Palavra de ordem: confiar
O enquadramento
legal deste tipo de arrendamento a turistas tem sido falado, ultimamente, com a
aprovação em conselho de ministros, em Junho, de um novo Regime Jurídico do
Alojamento Local (RJAL) que afasta, para já, a aplicação de novas taxas. De
acordo com o RJAL, quem pretenda arrendar um apartamento a turistas deve
registá-lo na respectiva câmara municipal, necessitando apenas de uma “mera
comunicação prévia através de balcão electrónico e sem qualquer processo de
licenciamento ou autorização”. Foi o que João Pinto e Rita Cardoso fizeram para
legalizar os apartamentos que gerem. No caso de João e Ana, uma vez que apenas
arrendam um quarto da sua casa, a situação é diferente. João tem “a impressão”

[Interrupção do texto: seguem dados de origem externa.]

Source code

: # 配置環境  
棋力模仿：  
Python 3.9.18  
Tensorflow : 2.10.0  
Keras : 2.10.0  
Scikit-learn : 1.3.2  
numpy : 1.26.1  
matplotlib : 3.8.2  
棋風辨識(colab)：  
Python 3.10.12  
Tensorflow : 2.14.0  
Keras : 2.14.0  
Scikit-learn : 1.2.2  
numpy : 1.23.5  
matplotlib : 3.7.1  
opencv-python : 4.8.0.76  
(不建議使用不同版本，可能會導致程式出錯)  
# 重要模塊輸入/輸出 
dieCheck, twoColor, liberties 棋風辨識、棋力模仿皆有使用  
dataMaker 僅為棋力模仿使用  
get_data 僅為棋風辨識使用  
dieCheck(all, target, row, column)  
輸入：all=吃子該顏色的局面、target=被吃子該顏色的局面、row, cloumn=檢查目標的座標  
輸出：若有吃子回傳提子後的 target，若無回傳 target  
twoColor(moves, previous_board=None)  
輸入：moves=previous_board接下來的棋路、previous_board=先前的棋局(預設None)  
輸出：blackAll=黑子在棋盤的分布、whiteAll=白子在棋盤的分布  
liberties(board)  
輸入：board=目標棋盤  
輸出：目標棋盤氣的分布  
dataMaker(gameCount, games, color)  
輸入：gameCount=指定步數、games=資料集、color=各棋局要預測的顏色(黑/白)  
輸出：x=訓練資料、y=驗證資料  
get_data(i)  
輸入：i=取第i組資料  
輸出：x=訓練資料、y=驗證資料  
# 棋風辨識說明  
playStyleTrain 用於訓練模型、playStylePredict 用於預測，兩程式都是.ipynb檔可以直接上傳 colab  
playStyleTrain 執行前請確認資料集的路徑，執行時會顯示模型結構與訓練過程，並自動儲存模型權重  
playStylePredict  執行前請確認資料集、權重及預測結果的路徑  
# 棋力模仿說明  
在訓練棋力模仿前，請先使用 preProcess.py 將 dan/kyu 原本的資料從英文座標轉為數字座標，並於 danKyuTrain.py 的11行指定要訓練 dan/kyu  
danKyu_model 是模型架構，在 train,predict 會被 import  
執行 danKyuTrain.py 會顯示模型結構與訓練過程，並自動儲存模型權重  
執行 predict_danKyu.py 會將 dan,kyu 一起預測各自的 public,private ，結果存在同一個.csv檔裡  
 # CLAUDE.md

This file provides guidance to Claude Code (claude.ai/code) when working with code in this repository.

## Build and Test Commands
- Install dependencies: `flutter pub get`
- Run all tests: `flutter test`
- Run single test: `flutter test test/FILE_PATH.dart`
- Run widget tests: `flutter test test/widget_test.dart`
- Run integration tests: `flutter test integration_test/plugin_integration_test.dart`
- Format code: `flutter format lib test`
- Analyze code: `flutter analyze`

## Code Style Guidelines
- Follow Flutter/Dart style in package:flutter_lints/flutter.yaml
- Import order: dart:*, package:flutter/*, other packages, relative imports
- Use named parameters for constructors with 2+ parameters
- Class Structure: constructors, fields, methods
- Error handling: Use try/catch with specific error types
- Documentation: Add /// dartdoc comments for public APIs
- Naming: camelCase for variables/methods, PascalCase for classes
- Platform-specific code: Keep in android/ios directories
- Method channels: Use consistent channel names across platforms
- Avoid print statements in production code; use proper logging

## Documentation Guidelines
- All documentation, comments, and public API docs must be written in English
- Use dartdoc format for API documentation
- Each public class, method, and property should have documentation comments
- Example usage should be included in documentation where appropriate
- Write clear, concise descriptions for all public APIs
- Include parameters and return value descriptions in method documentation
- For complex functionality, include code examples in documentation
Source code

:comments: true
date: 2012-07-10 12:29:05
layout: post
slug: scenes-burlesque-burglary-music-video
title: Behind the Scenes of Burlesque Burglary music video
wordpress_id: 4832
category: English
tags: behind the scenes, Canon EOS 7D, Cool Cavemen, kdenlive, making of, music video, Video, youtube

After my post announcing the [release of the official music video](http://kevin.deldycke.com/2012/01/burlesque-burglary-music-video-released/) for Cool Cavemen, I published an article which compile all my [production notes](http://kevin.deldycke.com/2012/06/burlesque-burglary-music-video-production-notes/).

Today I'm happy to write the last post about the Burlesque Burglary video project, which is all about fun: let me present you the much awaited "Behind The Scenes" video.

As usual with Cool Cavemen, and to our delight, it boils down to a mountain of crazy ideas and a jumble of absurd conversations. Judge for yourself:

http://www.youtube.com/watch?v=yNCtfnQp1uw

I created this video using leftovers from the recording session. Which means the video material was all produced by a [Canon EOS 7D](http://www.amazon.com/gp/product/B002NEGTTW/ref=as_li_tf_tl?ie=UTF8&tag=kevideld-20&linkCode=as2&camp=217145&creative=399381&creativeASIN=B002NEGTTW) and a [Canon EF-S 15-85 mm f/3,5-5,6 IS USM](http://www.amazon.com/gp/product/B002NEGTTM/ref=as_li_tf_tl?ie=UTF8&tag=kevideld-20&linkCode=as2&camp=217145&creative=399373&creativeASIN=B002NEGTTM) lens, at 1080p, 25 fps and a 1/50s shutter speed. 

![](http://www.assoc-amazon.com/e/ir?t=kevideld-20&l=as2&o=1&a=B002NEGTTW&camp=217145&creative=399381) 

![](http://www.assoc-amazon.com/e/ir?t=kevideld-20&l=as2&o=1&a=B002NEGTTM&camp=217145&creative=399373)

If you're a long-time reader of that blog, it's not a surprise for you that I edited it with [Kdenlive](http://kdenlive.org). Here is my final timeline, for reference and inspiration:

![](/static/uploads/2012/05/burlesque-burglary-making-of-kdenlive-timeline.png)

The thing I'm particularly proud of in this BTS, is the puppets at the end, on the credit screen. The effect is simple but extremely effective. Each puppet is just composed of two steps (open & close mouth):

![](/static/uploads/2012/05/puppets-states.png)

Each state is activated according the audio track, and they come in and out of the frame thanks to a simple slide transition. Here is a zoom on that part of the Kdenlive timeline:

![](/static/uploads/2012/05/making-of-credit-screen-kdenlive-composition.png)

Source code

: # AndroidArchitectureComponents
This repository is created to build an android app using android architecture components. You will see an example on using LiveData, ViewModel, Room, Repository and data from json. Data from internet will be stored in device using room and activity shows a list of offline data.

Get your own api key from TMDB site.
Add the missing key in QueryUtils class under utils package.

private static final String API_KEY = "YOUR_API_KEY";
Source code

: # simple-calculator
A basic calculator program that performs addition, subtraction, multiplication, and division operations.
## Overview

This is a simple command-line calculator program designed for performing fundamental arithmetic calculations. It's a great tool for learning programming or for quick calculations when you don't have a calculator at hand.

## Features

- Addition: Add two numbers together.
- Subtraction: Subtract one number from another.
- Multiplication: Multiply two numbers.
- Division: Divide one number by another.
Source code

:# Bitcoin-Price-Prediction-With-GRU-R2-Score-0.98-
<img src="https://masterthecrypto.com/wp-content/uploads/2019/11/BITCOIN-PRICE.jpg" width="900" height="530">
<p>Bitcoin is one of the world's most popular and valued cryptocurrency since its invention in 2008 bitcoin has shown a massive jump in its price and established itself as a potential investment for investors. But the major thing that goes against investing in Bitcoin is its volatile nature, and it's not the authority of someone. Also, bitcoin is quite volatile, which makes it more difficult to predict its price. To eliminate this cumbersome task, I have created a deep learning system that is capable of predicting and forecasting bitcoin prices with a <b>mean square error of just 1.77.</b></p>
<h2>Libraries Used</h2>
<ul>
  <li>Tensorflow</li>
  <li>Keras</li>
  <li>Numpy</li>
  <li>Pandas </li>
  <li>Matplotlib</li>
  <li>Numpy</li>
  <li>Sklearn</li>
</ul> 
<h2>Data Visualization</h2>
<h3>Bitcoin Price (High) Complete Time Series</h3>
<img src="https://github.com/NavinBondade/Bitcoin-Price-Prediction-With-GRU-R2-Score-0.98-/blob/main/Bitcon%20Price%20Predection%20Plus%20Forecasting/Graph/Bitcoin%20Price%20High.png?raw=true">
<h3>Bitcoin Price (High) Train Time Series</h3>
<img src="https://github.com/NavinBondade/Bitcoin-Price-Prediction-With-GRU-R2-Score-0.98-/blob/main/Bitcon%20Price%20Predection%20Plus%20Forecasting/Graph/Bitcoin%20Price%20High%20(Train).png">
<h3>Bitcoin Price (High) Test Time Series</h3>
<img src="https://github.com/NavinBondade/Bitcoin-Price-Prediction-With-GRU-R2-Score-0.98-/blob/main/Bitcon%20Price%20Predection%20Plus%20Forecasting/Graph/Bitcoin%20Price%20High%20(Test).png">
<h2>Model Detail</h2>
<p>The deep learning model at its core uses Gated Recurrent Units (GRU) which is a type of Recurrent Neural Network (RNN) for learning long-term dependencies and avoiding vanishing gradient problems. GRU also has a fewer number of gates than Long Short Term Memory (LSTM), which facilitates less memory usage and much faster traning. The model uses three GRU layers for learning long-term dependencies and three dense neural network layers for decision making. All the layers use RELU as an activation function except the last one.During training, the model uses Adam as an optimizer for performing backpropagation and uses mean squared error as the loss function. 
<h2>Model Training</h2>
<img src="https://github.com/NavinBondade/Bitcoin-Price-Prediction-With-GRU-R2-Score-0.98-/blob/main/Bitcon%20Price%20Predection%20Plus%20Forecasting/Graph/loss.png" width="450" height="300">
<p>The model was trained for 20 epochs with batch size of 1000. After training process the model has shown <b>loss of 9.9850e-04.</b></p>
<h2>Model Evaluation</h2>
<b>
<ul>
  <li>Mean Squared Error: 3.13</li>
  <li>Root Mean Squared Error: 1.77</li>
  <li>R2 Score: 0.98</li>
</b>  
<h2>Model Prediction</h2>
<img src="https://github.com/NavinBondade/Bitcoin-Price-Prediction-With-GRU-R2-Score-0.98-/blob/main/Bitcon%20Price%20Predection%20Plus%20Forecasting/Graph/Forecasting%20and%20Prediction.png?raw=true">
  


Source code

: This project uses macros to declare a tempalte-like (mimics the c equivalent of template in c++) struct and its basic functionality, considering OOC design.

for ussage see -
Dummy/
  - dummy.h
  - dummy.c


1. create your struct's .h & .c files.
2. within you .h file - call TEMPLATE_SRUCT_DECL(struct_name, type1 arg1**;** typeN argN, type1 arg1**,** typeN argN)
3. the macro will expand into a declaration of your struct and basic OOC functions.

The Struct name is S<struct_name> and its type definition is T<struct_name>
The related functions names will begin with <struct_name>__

de que não está “totalmente legalizado”, mas as circunstâncias são, diz, muito
semelhantes às dos “quartos arrendados a estudantes”.
No Airbnb, a
palavra-chave é confiar. A empresa criou, continua Thomas L. Friedman no texto
já citado, “uma estrutura de confiança que deixou dezenas de milhares pessoas
confortáveis em arrendar quartos a estranhos, nas suas próprias casas”. Praticamente
todos os anfitriões têm direito a um seguro de um milhão de dólares contra
danos ou roubo, cláusula que varia de acordo com as leis do país em questão — o
que não impede a ocorrência de problemas. Não há anonimato porque o site não
permite perfis sem dados pessoais, que são periodicamente verificados, e, só
nos Estados Unidos, em 2013, “mais de 50% dos anfitriões” dependiam do valor
que recebiam por arrendamento para “pagar a renda ou a hipoteca”. Durante e no
final da estadia, anfitriões e hóspedes podem e devem avaliar a experiência,
característica comum em compras online que permite aos próximos interessados
tomar uma decisão informada. Várias más avaliações
podem significar o fim do negócio.
A rede global de
arrendamento comunitário, como é frequentemente apelidada, foi avaliada em 2,5
mil milhões de dólares, revelou a agência Reuters em 2013. Brian Chesky, um dos
fundadores do Airbnb, aponta Paris como uma das cidades onde a sua empresa mais
contribuiu para a actividade económica: foram 240 milhões de dólares. Chesky e
mais dois jovens amigos, Joe Gebbia e Nathan Blecharczyk, começaram há seis
anos com três colchões de ar num apartamento em São Francisco. Ao cobrarem 80
dólares por noite a três pessoas que os alugaram, conseguiram dinheiro
suficiente para pagar a renda. Em tom de brincadeira, chamaram à sua “empresa”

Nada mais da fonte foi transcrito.